● **Problem description**:
From the material below, copy every line in which the word "size" occurs.

● **Records for the exercise**:
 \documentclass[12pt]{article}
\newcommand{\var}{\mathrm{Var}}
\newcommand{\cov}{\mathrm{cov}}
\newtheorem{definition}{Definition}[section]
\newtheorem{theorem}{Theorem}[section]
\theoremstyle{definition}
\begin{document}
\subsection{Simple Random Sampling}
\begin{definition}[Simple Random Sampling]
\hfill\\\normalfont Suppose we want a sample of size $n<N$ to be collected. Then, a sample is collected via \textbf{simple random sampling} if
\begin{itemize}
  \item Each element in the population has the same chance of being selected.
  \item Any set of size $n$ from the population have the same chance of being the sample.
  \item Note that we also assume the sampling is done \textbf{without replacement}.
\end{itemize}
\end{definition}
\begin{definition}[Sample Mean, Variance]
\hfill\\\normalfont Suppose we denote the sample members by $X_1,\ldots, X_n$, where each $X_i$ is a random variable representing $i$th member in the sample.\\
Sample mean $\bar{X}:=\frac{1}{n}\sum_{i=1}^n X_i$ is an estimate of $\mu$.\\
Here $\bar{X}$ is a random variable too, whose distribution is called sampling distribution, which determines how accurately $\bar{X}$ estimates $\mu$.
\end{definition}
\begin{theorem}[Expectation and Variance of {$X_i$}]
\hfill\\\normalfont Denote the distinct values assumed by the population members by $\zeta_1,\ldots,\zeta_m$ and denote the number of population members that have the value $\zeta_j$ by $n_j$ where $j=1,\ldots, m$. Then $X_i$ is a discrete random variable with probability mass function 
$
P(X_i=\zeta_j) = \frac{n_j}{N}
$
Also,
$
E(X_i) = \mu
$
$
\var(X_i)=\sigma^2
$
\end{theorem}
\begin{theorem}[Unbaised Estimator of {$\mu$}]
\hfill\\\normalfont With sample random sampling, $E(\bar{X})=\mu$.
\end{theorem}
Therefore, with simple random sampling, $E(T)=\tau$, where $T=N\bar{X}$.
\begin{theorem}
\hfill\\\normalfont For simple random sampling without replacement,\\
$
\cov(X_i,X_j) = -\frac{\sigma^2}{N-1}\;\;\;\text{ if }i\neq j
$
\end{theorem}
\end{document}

● **Answer box**:
\hfill\\\normalfont Suppose we want a sample of size $n<N$ to be collected. Then, a sample is collected via \textbf{simple random sampling} if
  \item Any set of size $n$ from the population have the same chance of being the sample.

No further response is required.